1963 September 16

“A Time to Speak”: White Birmingham Resident Denounces Racist Bombing


Charles Morgan was a white lawyer in Birmingham, Alabama, who spoke out against racist violence after the savage bombing of the 16th Street Baptist Church on September 15, 1963, which killed four young African American girls. For his courageous stand, he lost all of his clients and was threatened with violence. He and his family fled the city, fearing for their safety.

Morgan went on to become an important civil rights lawyer as head of the ACLU Southern Regional Office in 1964, winning a number of important civil rights cases; and in 1972, he became head of the ACLU Washington, D.C. Legislative Office.

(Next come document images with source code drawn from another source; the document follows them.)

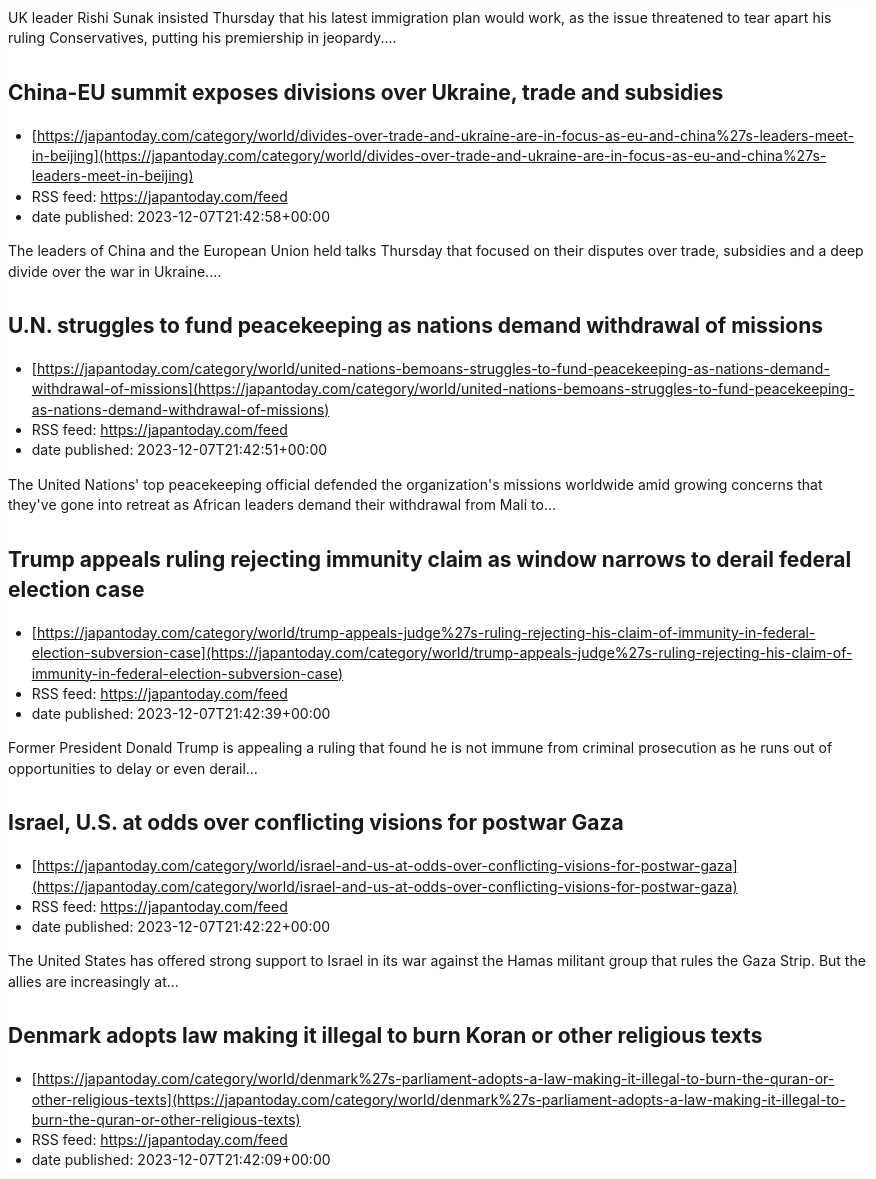 UK leader Rishi Sunak insisted Thursday that his latest immigration plan would work, as the issue threatened to tear apart his ruling Conservatives, putting his premiership in jeopardy.…

## China-EU summit exposes divisions over Ukraine, trade and subsidies
 - [https://japantoday.com/category/world/divides-over-trade-and-ukraine-are-in-focus-as-eu-and-china%27s-leaders-meet-in-beijing](https://japantoday.com/category/world/divides-over-trade-and-ukraine-are-in-focus-as-eu-and-china%27s-leaders-meet-in-beijing)
 - RSS feed: https://japantoday.com/feed
 - date published: 2023-12-07T21:42:58+00:00

The leaders of China and the European Union held talks Thursday that focused on their disputes over trade, subsidies and a deep divide over the war in Ukraine.…

## U.N. struggles to fund peacekeeping as nations demand withdrawal of missions
 - [https://japantoday.com/category/world/united-nations-bemoans-struggles-to-fund-peacekeeping-as-nations-demand-withdrawal-of-missions](https://japantoday.com/category/world/united-nations-bemoans-struggles-to-fund-peacekeeping-as-nations-demand-withdrawal-of-missions)
 - RSS feed: https://japantoday.com/feed
 - date published: 2023-12-07T21:42:51+00:00

The United Nations' top peacekeeping official defended the organization's missions worldwide amid growing concerns that they've gone into retreat as African leaders demand their withdrawal from Mali to…

## Trump appeals ruling rejecting immunity claim as window narrows to derail federal election case
 - [https://japantoday.com/category/world/trump-appeals-judge%27s-ruling-rejecting-his-claim-of-immunity-in-federal-election-subversion-case](https://japantoday.com/category/world/trump-appeals-judge%27s-ruling-rejecting-his-claim-of-immunity-in-federal-election-subversion-case)
 - RSS feed: https://japantoday.com/feed
 - date published: 2023-12-07T21:42:39+00:00

Former President Donald Trump is appealing a ruling that found he is not immune from criminal prosecution as he runs out of opportunities to delay or even derail…

## Israel, U.S. at odds over conflicting visions for postwar Gaza
 - [https://japantoday.com/category/world/israel-and-us-at-odds-over-conflicting-visions-for-postwar-gaza](https://japantoday.com/category/world/israel-and-us-at-odds-over-conflicting-visions-for-postwar-gaza)
 - RSS feed: https://japantoday.com/feed
 - date published: 2023-12-07T21:42:22+00:00

The United States has offered strong support to Israel in its war against the Hamas militant group that rules the Gaza Strip. But the allies are increasingly at…

## Denmark adopts law making it illegal to burn Koran or other religious texts
 - [https://japantoday.com/category/world/denmark%27s-parliament-adopts-a-law-making-it-illegal-to-burn-the-quran-or-other-religious-texts](https://japantoday.com/category/world/denmark%27s-parliament-adopts-a-law-making-it-illegal-to-burn-the-quran-or-other-religious-texts)
 - RSS feed: https://japantoday.com/feed
 - date published: 2023-12-07T21:42:09+00:00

In one of his most important cases, Reynolds v. Sims (decided on June 15, 1964), Morgan brought, argued and won the case in which the Supreme Court held that legislative districts should be apportioned on the basis of “one man, one vote.” He also successfully represented before the Supreme Court civil rights leader Julian Bond, who had been denied his seat in the Georgia legislature because of his activism (see the Court decision in Bond v. Floyd on December 5, 1966). And in Whitus v. Georgia (January 23, 1967), Morgan successfully challenged the racially discriminatory Georgia system of selecting jurors.

Morgan on responsibility for the bombing: “Four little girls were killed in Birmingham yesterday. A mad, remorseful worried community asks, “Who did it? Who threw that bomb? Was it a Negro or a white?’ The answer should be, ‘We all did it.’ Every last one of us is condemned for that crime and the bombing before it and a decade ago. We all did it.”